Exercise aim: In the listing below, find the line containing "inherits four inventory" and the line containing "If you do it". Repeat exactly those two lines and every line between them.

### Exercise material

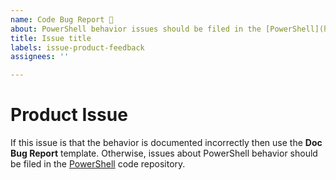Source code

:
 ```yaml
---
name: Code Bug Report 🐛
about: PowerShell behavior issues should be filed in the [PowerShell](https://github.com/PowerShell/PowerShell/issues/new) code repository
title: Issue title
labels: issue-product-feedback
assignees: ''

---
```


# Product Issue

If this issue is that the behavior is documented incorrectly then use the **Doc Bug Report**
template. Otherwise, issues about PowerShell behavior should be filed in the
[PowerShell](https://github.com/PowerShell/PowerShell/issues/new/choose) code repository.
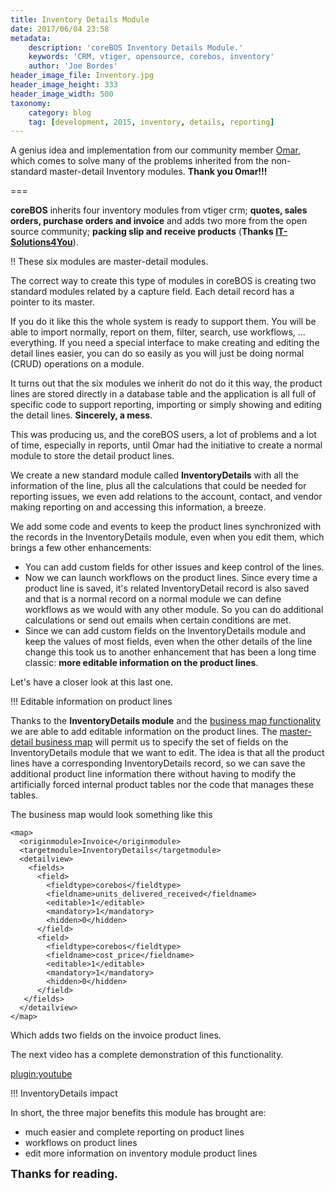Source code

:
 ```yaml
---
title: Inventory Details Module
date: 2017/06/04 23:58
metadata:
    description: 'coreBOS Inventory Details Module.'
    keywords: 'CRM, vtiger, opensource, corebos, inventory'
    author: 'Joe Bordes'
header_image_file: Inventory.jpg
header_image_height: 333
header_image_width: 500
taxonomy:
    category: blog
    tag: [development, 2015, inventory, details, reporting]
---
```


A genius idea and implementation from our community member [Omar](https://github.com/omarllorens), which comes to solve many of the problems inherited from the non-standard master-detail Inventory modules. **Thank you Omar!!!**

===

**coreBOS** inherits four inventory modules from vtiger crm; **quotes, sales orders, purchase orders and invoice** and adds two more from the open source community; **packing slip and receive products** (**Thanks [IT-Solutions4You](http://www.its4you.sk/en/)**).

 !! These six modules are master-detail modules.

The correct way to create this type of modules in coreBOS is creating two standard modules related by a capture field. Each detail record has a pointer to its master.

If you do it like this the whole system is ready to support them. You will be able to import normally, report on them, filter, search, use workflows, ... everything. If you need a special interface to make creating and editing the detail lines easier, you can do so easily as you will just be doing normal (CRUD) operations on a module.

It turns out that the six modules we inherit do not do it this way, the product lines are stored directly in a database table and the application is all full of specific code to support reporting, importing or simply showing and editing the detail lines. **Sincerely, a mess**.

This was producing us, and the coreBOS users, a lot of problems and a lot of time, especially in reports, until Omar had the initiative to create a normal module to store the detail product lines.

We create a new standard module called **InventoryDetails** with all the information of the line, plus all the calculations that could be needed for reporting issues, we even add relations to the account, contact, and vendor making reporting on and accessing this information, a breeze.

We add some code and events to keep the product lines synchronized with the records in the InventoryDetails module, even when you edit them, which brings a few other enhancements:

 - You can add custom fields for other issues and keep control of the lines.
 - Now we can launch workflows on the product lines. Since every time a product line is saved, it's related InventoryDetail record is also saved and that is a normal record on a normal module we can define workflows as we would with any other module. So you can do additional calculations or send out emails when certain conditions are met.
 - Since we can add custom fields on the InventoryDetails module and keep the values of most fields, even when the other details of the line change this took us to another enhancement that has been a long time classic: **more editable information on the product lines**.

Let's have a closer look at this last one.

 !!! Editable information on product lines
 
Thanks to the **InventoryDetails module** and the [business map functionality](http://corebos.org/documentation/doku.php?noprocess=0&id=en:adminmanual:businessmappings) we are able to add editable information on the product lines. The [master-detail business map](http://corebos.org/documentation/doku.php?noprocess=1&id=en:adminmanual:businessmappings:masterdetailmapping) will permit us to specify the set of fields on the InventoryDetails module that we want to edit. The idea is that all the product lines have a corresponding InventoryDetails record, so we can save the additional product line information there without having to modify the artificially forced internal product tables nor the code that manages these tables.

The business map would look something like this

```
<map>
  <originmodule>Invoice</originmodule>
  <targetmodule>InventoryDetails</targetmodule>
  <detailview>
    <fields>
      <field>
        <fieldtype>corebos</fieldtype>
        <fieldname>units_delivered_received</fieldname>
        <editable>1</editable>
        <mandatory>1</mandatory>
        <hidden>0</hidden>
      </field>
      <field>
        <fieldtype>corebos</fieldtype>
        <fieldname>cost_price</fieldname>
        <editable>1</editable>
        <mandatory>1</mandatory>
        <hidden>0</hidden>
      </field>
   </fields>
  </detailview>
</map>
```
Which adds two fields on the invoice product lines.

The next video has a complete demonstration of this functionality.

[plugin:youtube](https://www.youtube.com/watch?v=zfuEuGUhKm0)

 !!! InventoryDetails impact

In short, the three major benefits this module has brought are:
  - much easier and complete reporting on product lines
  - workflows on product lines
  - edit more information on inventory module product lines

**<span style="font-size:large">Thanks for reading.</span>**

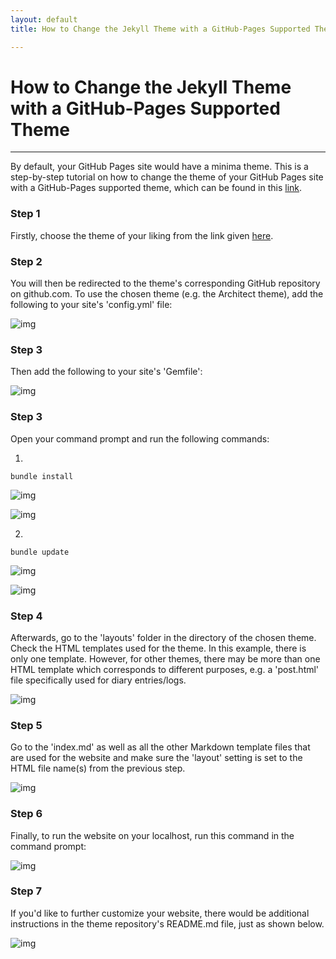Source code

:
 ```yaml
---
layout: default
title: How to Change the Jekyll Theme with a GitHub-Pages Supported Theme

---
```

# How to Change the Jekyll Theme with a GitHub-Pages Supported Theme
-----

By default, your GitHub Pages site would have a minima theme. This is a step-by-step tutorial on how to change the theme of your GitHub Pages site with a GitHub-Pages supported theme,  which can be found in this [link](https://pages.github.com/themes/).

### Step 1

Firstly, choose the theme of your liking from the link given [here](https://pages.github.com/themes/).

### Step 2

You will then be redirected to the theme's corresponding GitHub repository on github.com. To use the chosen theme (e.g. the Architect theme), add the following to your site's 'config.yml' file:

![img](https://raw.githubusercontent.com/nardienapratama/extra182/master/img/theme-architect.JPG)

### Step 3

Then add the following to your site's 'Gemfile':

![img](https://raw.githubusercontent.com/nardienapratama/extra182/master/img/theme-architect-2.JPG)

### Step 3

Open your command prompt and run the following commands:

1.
```
bundle install
```

![img](https://raw.githubusercontent.com/nardienapratama/extra182/master/img/theme-architect-3b.JPG)

![img](https://raw.githubusercontent.com/nardienapratama/extra182/master/img/theme-architect-3c.JPG)

2.
```
bundle update
```
![img](https://raw.githubusercontent.com/nardienapratama/extra182/master/img/theme-architect-4b.JPG)

![img](https://raw.githubusercontent.com/nardienapratama/extra182/master/img/theme-architect-4c.JPG)

### Step 4

Afterwards, go to the 'layouts' folder in the directory of the chosen theme. Check the HTML templates used for the theme. In this example, there is only one template. However, for other themes, there may be more than one HTML template which corresponds to different purposes, e.g. a 'post.html' file specifically used for diary entries/logs.

![img](https://raw.githubusercontent.com/nardienapratama/extra182/master/img/theme-architect-5.JPG)


### Step 5

Go to the 'index.md' as well as all the other Markdown template files that are used for the website and make sure the 'layout' setting is set to the HTML file name(s) from the previous step.

![img](https://raw.githubusercontent.com/nardienapratama/extra182/master/img/theme-architect-6.JPG)

### Step 6

Finally, to run the website on your localhost, run this command in the command prompt:

![img](https://raw.githubusercontent.com/nardienapratama/extra182/master/img/theme-architect-7.JPG)


### Step 7

If you'd like to further customize your website, there would be additional instructions in the theme repository's README.md file, just as shown below.

![img](https://raw.githubusercontent.com/UI-FASILKOM-OS/extra182/master/SandBox/nardienapratama/img/themereposettings.JPG)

######

Task output:
**coreBOS** inherits four inventory modules from vtiger crm; **quotes, sales orders, purchase orders and invoice** and adds two more from the open source community; **packing slip and receive products** (**Thanks [IT-Solutions4You](http://www.its4you.sk/en/)**).

 !! These six modules are master-detail modules.

The correct way to create this type of modules in coreBOS is creating two standard modules related by a capture field. Each detail record has a pointer to its master.

If you do it like this the whole system is ready to support them. You will be able to import normally, report on them, filter, search, use workflows, ... everything. If you need a special interface to make creating and editing the detail lines easier, you can do so easily as you will just be doing normal (CRUD) operations on a module.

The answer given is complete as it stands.